The butcher sliced a half pound of cheese and two pounds of steak before a strand of sausage was collected. A handful of apples found their way into the basket.
The back door opened and Werner—the man who owned the store—approached. A fat, short woman watched as we shook hands.
His voice roared like thunder.
“Claus. How are you?”
“Well. And yourself?”
“Couldn’t be better.”
His clean-shaven face was firm with subtle signs of age. His thin but masculine build complemented his slicked blond hair.
“Any plans for the evening?” asked Werner.
“I have the farm to myself tonight.”
The register keys were pressed.
“You didn’t want to go home for the holiday?”
A man entered the store, but Werner said the store closed in twenty minutes.
“That was the plan. But grandfather needed to address some financial paperwork with Mother.”
A paper bag ruffled open.
“There’s never a day’s rest owning a business. When Alois gets back, be sure to pass along my regards for a fruitful New Year.”
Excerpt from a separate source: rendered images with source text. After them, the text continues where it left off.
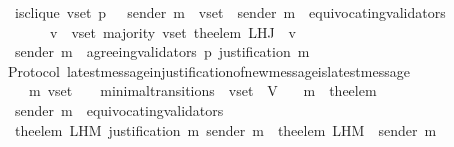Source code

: \begin{isabellebody}
\ \ {\isasymlongrightarrow}\ is{\isacharunderscore}clique\ {\isacharparenleft}v{\isacharunderscore}set{\isacharcomma}\ p{\isacharcomma}\ {\isasymsigma}{\isacharparenright}\ {\isasymand}\ sender\ m{\isacharprime}\ {\isasymin}\ v{\isacharunderscore}set\ {\isasymand}\ sender\ m{\isacharprime}\ {\isasymnotin}\ equivocating{\isacharunderscore}validators\ {\isasymsigma}{\isacharprime}\isanewline
\ \ \ \ \ \ {\isasymand}\ {\isacharparenleft}{\isasymforall}\ v\ {\isasymin}\ v{\isacharunderscore}set{\isachardot}\ majority\ {\isacharparenleft}v{\isacharunderscore}set{\isacharcomma}\ the{\isacharunderscore}elem\ {\isacharparenleft}L{\isacharunderscore}H{\isacharunderscore}J\ {\isasymsigma}\ v{\isacharparenright}{\isacharparenright}{\isacharparenright}\ \isanewline
\ \ {\isasymlongrightarrow}\ sender\ m{\isacharprime}\ {\isasymin}\ agreeing{\isacharunderscore}validators\ {\isacharparenleft}p{\isacharcomma}\ justification\ m{\isacharprime}{\isacharparenright}{\isachardoublequoteclose}\isanewline
%
\isadelimproof
\ \ %
\endisadelimproof
%
\isatagproof
{}\isamarkupfalse%
%
\endisatagproof
{\isafoldproof}%
%
\isadelimproof
\isanewline
%
\endisadelimproof
\isanewline
\isanewline
\isanewline
\isanewline
{}\isamarkupfalse%
\ {\isacharparenleft}\ Protocol{\isacharparenright}\ latest{\isacharunderscore}message{\isacharunderscore}in{\isacharunderscore}justification{\isacharunderscore}of{\isacharunderscore}new{\isacharunderscore}message{\isacharunderscore}is{\isacharunderscore}latest{\isacharunderscore}message\ {\isacharcolon}\isanewline
\ \ {\isachardoublequoteopen}{\isasymforall}\ {\isasymsigma}\ {\isasymsigma}{\isacharprime}\ m{\isacharprime}\ v{\isacharunderscore}set{\isachardot}\ {\isacharparenleft}{\isasymsigma}{\isacharcomma}\ {\isasymsigma}{\isacharprime}{\isacharparenright}\ {\isasymin}\ minimal{\isacharunderscore}transitions\ {\isasymand}\ v{\isacharunderscore}set\ {\isasymsubseteq}\ V\isanewline
\ \ {\isasymlongrightarrow}\ m{\isacharprime}\ {\isacharequal}\ the{\isacharunderscore}elem\ {\isacharparenleft}{\isasymsigma}{\isacharprime}\ {\isacharminus}\ {\isasymsigma}{\isacharparenright}\isanewline
\ \ {\isasymlongrightarrow}\ sender\ m{\isacharprime}\ {\isasymnotin}\ equivocating{\isacharunderscore}validators\ {\isasymsigma}{\isacharprime}\isanewline
\ \ {\isasymlongrightarrow}\ the{\isacharunderscore}elem\ {\isacharparenleft}L{\isacharunderscore}H{\isacharunderscore}M\ {\isacharparenleft}justification\ m{\isacharprime}{\isacharparenright}\ {\isacharparenleft}sender\ m{\isacharprime}{\isacharparenright}{\isacharparenright}\ {\isacharequal}\ the{\isacharunderscore}elem\ {\isacharparenleft}L{\isacharunderscore}H{\isacharunderscore}M\ {\isasymsigma}\ {\isacharparenleft}sender\ m{\isacharprime}{\isacharparenright}{\isacharparenright}{\isachardoublequoteclose}\isanewline

\end{isabellebody}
“With pleasure, Mr. Engel. Have a nice evening and Happy New Year.”
When I got home, the radio filled the kitchen as the groceries were put away.
A few slices of cheese found their way in a sandwich and I enjoyed a light lunch. The remainder of the day was spent outside.
I returned with dirty hands and sweat. The clothes were tossed in a bin and the tub steamed for attention. Sometime later, a sequence of knocking startled me. Curiosity placed the towel at my waist before I embarked downstairs.
“Soliciting so early?” I said.
Dietrich held a half-full growler in the air. His seductiveness gazed from behind strands of blond hair and translucent blue eyes.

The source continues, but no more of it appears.